Le retour du serif n’a rien d’une nostalgie typographique. Il n’est pas l’expression d’un attachement sentimental aux caractères d’édition, ni la simple réactivation d’un héritage classique. S’il revient aujourd’hui dans autant d’identités visuelles, c’est parce qu’il répond à un besoin contemporain : remettre du relief, de la texture, de la singularité dans un paysage saturé de sans-serifs neutres. Le serif ne revient pas pour restaurer une tradition ; il revient parce que sa présence fait émerger une autre manière de parler aux yeux.
La plupart des sérifs adoptés en 2025–2026 ne sont pas des sérifs dociles.

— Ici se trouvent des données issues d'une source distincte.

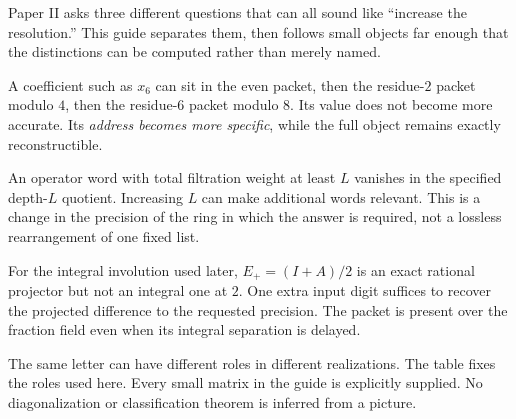 
Paper II asks three different questions that can all sound like ``increase the resolution.'' This guide separates them, then follows small objects far enough that the distinctions can be computed rather than merely named.


A coefficient such as $x_6$ can sit in the even packet, then the residue-$2$ packet modulo $4$, then the residue-$6$ packet modulo $8$. Its value does not become more accurate. Its \emph{address becomes more specific}, while the full object remains exactly reconstructible.

An operator word with total filtration weight at least $L$ vanishes in the specified depth-$L$ quotient. Increasing $L$ can make additional words relevant. This is a change in the precision of the ring in which the answer is required, not a lossless rearrangement of one fixed list.

For the integral involution used later, $E_+=(I+A)/2$ is an exact rational projector but not an integral one at $2$. One extra input digit suffices to recover the projected difference to the requested precision. The packet is present over the fraction field even when its integral separation is delayed.


The same letter can have different roles in different realizations. The table fixes the roles used here. Every small matrix in the guide is explicitly supplied. No diagonalization or classification theorem is inferred from a picture.

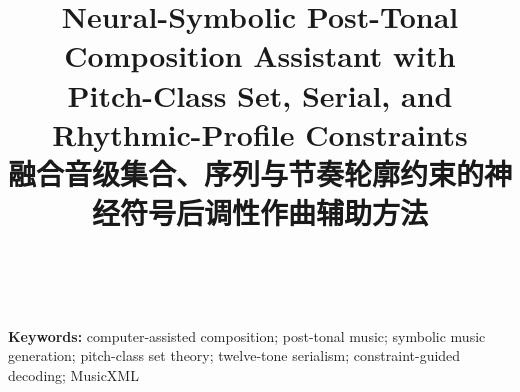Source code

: \documentclass[11pt]{article}
\title{Neural-Symbolic Post-Tonal Composition Assistant with\\
Pitch-Class Set, Serial, and Rhythmic-Profile Constraints\\[0.5em]
\large 融合音级集合、序列与节奏轮廓约束的神经符号后调性作曲辅助方法}
\author{\submissionauthor\\\small \submissionaffiliation}
\date{}
\begin{document}
\maketitle



\noindent\textbf{Keywords:} computer-assisted composition; post-tonal music; symbolic music generation; pitch-class set theory; twelve-tone serialism; constraint-guided decoding; MusicXML

















\end{document}
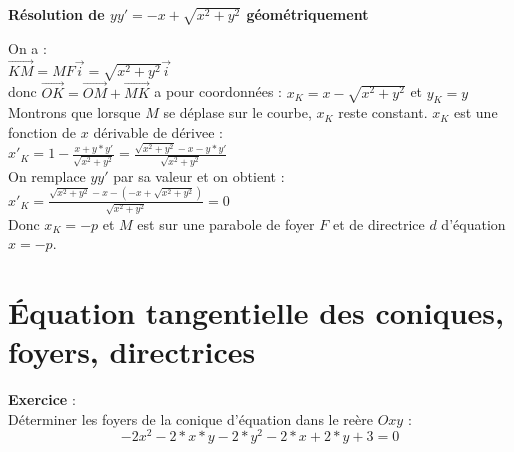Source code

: \documentclass[a4paper,11pt]{book}
\begin{document}
{\bf R\'esolution de $yy'=-x+\sqrt{x^2+y^2}$ g\'eom\'etriquement}

On a :\\
$\overrightarrow{KM}=MF\overrightarrow{i}=\sqrt{x^2+y^2}\overrightarrow{i}$ \\
donc $\overrightarrow{OK}=\overrightarrow{OM}+\overrightarrow{MK}$ a pour coordonn\'ees :
$x_K=x-\sqrt{x^2+y^2}$ et $y_K=y$
Montrons que lorsque $M$ se d\'eplase sur le courbe, $x_K$ reste constant.
$x_K$ est une fonction de $x$ d\'erivable de d\'erivee :\\
$x'_K=1-\frac{x+y*y'}{\sqrt{x^2+y^2}}=\frac{\sqrt{x^2+y^2}-x-y*y'}{\sqrt{x^2+y^2}}$ \\
On remplace $yy'$ par sa valeur et on obtient :\\
$x'_K=\frac{\sqrt{x^2+y^2}-x-(-x+\sqrt{x^2+y^2})}{\sqrt{x^2+y^2}}=0$\\
Donc $x_K=-p$ et $M$ est sur une parabole de foyer $F$  et de directrice $d$
d'\'equation $x=-p$.

\section{\'Equation tangentielle des coniques, foyers, directrices}
{\bf Exercice} :\\
D\'eterminer les foyers de la conique d'\'equation dans le re\`ere $Oxy$ :
$$-2x^2-2*x*y-2*y^2-2*x+2*y+3=0$$
\end{document}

Ils s’écartent des proportions conventionnelles, déplacent les contrastes, étirent les contreformes. Certains épaississent brutalement leurs empattements. D’autres jouent avec des irrégularités qui semblent presque sculptées à la main. On y sent moins la référence à la typographie historique qu’une volonté de produire une voix visuelle unique, une sorte de signature. Le serif devient une matière, pas un style. Il affirme la personnalité d’une marque exactement là où le sans-serif devenait trop propre, trop attendu, trop anonyme.
Cette mutation s’accompagne d’un phénomène parallèle : le serif n’est plus lié à une ambiance “éditoriale” ou “littéraire”. Il apparaît dans la beauté, dans la mode, dans le luxe, mais aussi dans la tech et les services. Il sert autant à évoquer la sophistication qu’à signaler une forme d’exigence ou de sensibilité. Le serif contemporain s’extrait de ses anciennes fonctions pour devenir un outil de narration. Ce n’est plus un marqueur culturel figé, mais une manière de densifier un discours visuel qui, autrement, risquerait d’être trop lisse.

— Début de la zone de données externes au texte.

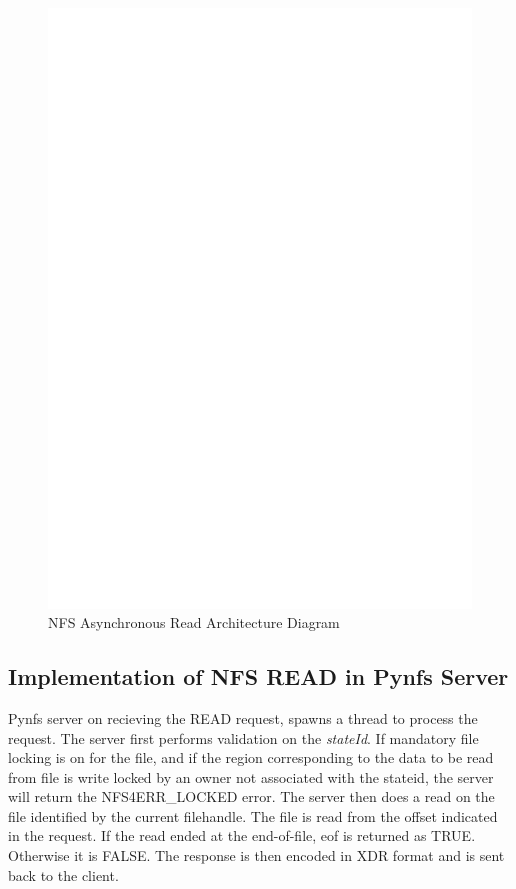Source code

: \begin{figure}
\centering
\includegraphics[scale=0.7]{figures/AsyncRead.eps}
\caption{NFS Asynchronous Read Architecture Diagram}
\label{fig:NFSAsyncReadArch}
\end{figure}

\subsection{Implementation of NFS READ in Pynfs Server}
Pynfs server on recieving the READ request, spawns a thread to process the request. The server first performs validation on the \textit{stateId}. If mandatory file locking is on for the file, and if the region corresponding to the data to be read from file is write locked by an owner not associated with the stateid, the server will return the NFS4ERR\_LOCKED error.
The server then does a read on the file identified by the current filehandle. The file is read from the offset indicated in the request.  If the read ended at the end-of-file, eof is returned as  TRUE. Otherwise it is FALSE. The response is then encoded in XDR format and is sent back to the client.
	
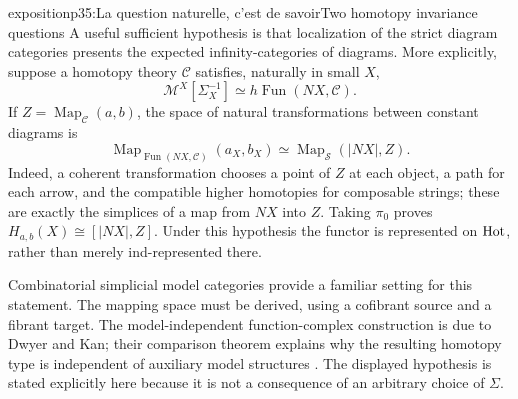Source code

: \begin{dcomment}{exposition}{p35:La question naturelle, c'est de savoir}{Two homotopy invariance questions}
A useful sufficient hypothesis is that localization of the strict diagram categories presents the expected infinity-categories of diagrams. More explicitly, suppose a homotopy theory $\mathcal C$ satisfies, naturally in small $X$,
\[
 \mathcal M^X[\Sigma_X^{-1}]
   \simeq h\operatorname{Fun}(NX,\mathcal C).
\]
If $Z=\operatorname{Map}_{\mathcal C}(a,b)$, the space of natural transformations between constant diagrams is
\[
 \operatorname{Map}_{\operatorname{Fun}(NX,\mathcal C)}(a_X,b_X)
   \simeq\operatorname{Map}_{\mathcal S}(|NX|,Z).
\]
Indeed, a coherent transformation chooses a point of $Z$ at each object, a path for each arrow, and the compatible higher homotopies for composable strings; these are exactly the simplices of a map from $NX$ into $Z$. Taking $\pi_0$ proves $H_{a,b}(X)\cong[|NX|,Z]$. Under this hypothesis the functor is represented on $\mathrm{Hot}$, rather than merely ind-represented there.

Combinatorial simplicial model categories provide a familiar setting for this statement. The mapping space must be derived, using a cofibrant source and a fibrant target. The model-independent function-complex construction is due to Dwyer and Kan; their comparison theorem explains why the resulting homotopy type is independent of auxiliary model structures \citep[\S4]{DwyerKan1980Function}. The displayed hypothesis is stated explicitly here because it is not a consequence of an arbitrary choice of $\Sigma$.
\end{dcomment}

L’un des glissements les plus intéressants tient à son rapport à la matière. Beaucoup de sérifs récents sont granuleux, légèrement texturés, parfois volontairement imparfaits. Ils introduisent un frottement, une respiration, une sensation de présence tactile dans des environnements qui, au contraire, deviennent de plus en plus algorithmiques. On y lit une tentative de réintroduire du “vrai”, ou au moins du sensible, dans un contexte où la pureté digitale étouffe tout. Le serif, avec ses pleins et déliés, redevient une manière d’indiquer que l’image n’est pas un flux, mais un geste.
Le serif n’est donc pas en train de refaire surface : il se reconfigure. Il ne revient pas à son point d’origine, il s’invente ailleurs. Il s’éloigne du classicisme, quitte la neutralité, s’aventure vers des formes hybrides qui empruntent autant au dessin de caractère qu’à la sculpture, à la calligraphie, au grain ou même à la logique modulable du numérique. On voit ainsi apparaître des sérifs semi-serifs, des sérifs dont les empattements semblent liquides, d’autres presque cassés, d’autres encore qui évoquent des fragments d’outils ou des pierres gravées.
Ce n’est pas le retour du serif : c’est son dédoublement. Le serpent ne remonte pas sur l’arbre, il mue. Les designers ne réhabilitent pas une tradition ; ils la déploient, l’étirent, la fissurent, l’ouvrent à des comportements qu’elle n’avait jamais assumés. Le serif de 2026 n’a pas pour mission d’être rassurant. Il cherche à être distinctif, vivant, texturé. S’il refait surface partout, c’est parce qu’il incarne exactement ce qui manque à des identités trop lustrées : une manière d’exister en dehors de la perfection.
Le serif revient parce que le monde visuel est à nouveau prêt à accueillir des formes qui dévient légèrement des règles. Pas pour célébrer hier, mais pour inventer demain.